The Simulation With Balls

python
ggplot2
simulation
just-for-fun
Simulating the scoring system of The Quiz With Balls to understand if it is fair.
Author

Aaron Graybill

Published

July 2, 2024

Introduction

A Gaussian density function with balls rolling down

 

In May 2024, Fox began airing The Quiz With Balls. The show features two teams of five competing in lighthearted trivia questions. The gimmick of the show is that any contestant who answers incorrectly is knocked into a pool of water by one the titular balls. Points escalate each round, and the family with the most points after five rounds gets to play for $100,000.

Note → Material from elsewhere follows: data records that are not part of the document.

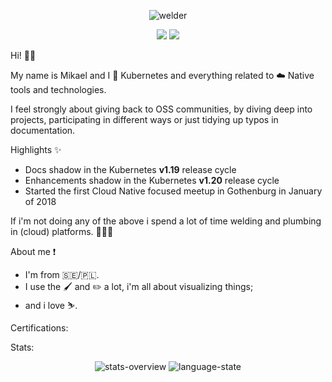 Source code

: <p align="center">
   <img src="https://github.com/mikejoh/mikejoh/assets/899665/09ff5ae9-a366-4e10-90bb-d0473973b835" alt="welder"/>
</p>

<p align="center">
   <img src="https://img.shields.io/badge/kubernetes-%23326ce5.svg?style=for-the-badge&logo=kubernetes&logoColor=white" />
   <img src="https://img.shields.io/badge/go-%2300ADD8.svg?style=for-the-badge&logo=go&logoColor=white" />
</p>

Hi! 👋🏻

My name is Mikael and I 💙 Kubernetes and everything related to ☁️ Native tools and technologies. 

I feel strongly about giving back to OSS communities, by diving deep into projects, participating in different ways or just tidying up typos in documentation.

Highlights ✨
  - Docs shadow in the Kubernetes **v1.19** release cycle
  - Enhancements shadow in the Kubernetes **v1.20** release cycle
  - Started the first Cloud Native focused meetup in Gothenburg in January of 2018

If i'm not doing any of the above i spend a lot of time welding and plumbing in (cloud) platforms. 👨🏻‍🏭

About me ❗️
  - I'm from :sweden:/:poland:.
  - I use the :paintbrush: and :pencil2: a lot, i'm all about visualizing things;
  - and i love :skier:.

Certifications:
<p align="center">

<!-- START_BADGES:badges-->
<!--END_BADGES:badges-->

Stats:
<p align="center">
   <img src="https://github.com/mikejoh/github-stats/blob/master/generated/overview.svg", alt="stats-overview" />
   <img src="https://github.com/mikejoh/github-stats/blob/master/generated/languages.svg", alt="language-state" />
</p>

The show itself is kind of interesting, but the scoring is strange. My mathematical gut was telling me that the first round should very often determine the outcome of the entire game. Thus began my deep dive into the scoring and probability of The Quiz With Balls.

As a teaser, the scoring of The Quiz With Balls allows you to turn off your TV after the first round more than 25% of the time because you will already know the winner. Sometimes you will know with more than 90% certainty after the first round!

How The Quiz With Balls Works

Before diving into the math, I need to explain how The Quiz With Balls works.

There are two teams of five. I’ll call the teams \(A\) and \(B\). There are up to five rounds. Each round has two essentially identical stages. In stage one of round one, team \(A\) chooses one of ten categories. The categories broadly indicate the subject of the question, but are not specific enough to credibly inform contestants. Once team \(A\) has chosen their category, they are presented with the question. The question always has 6 options and as many correct answers as players remaining in that team. So at the start of the game, there are still 5 players on team \(A\), so there will be 6 possible answers 5 of which are correct.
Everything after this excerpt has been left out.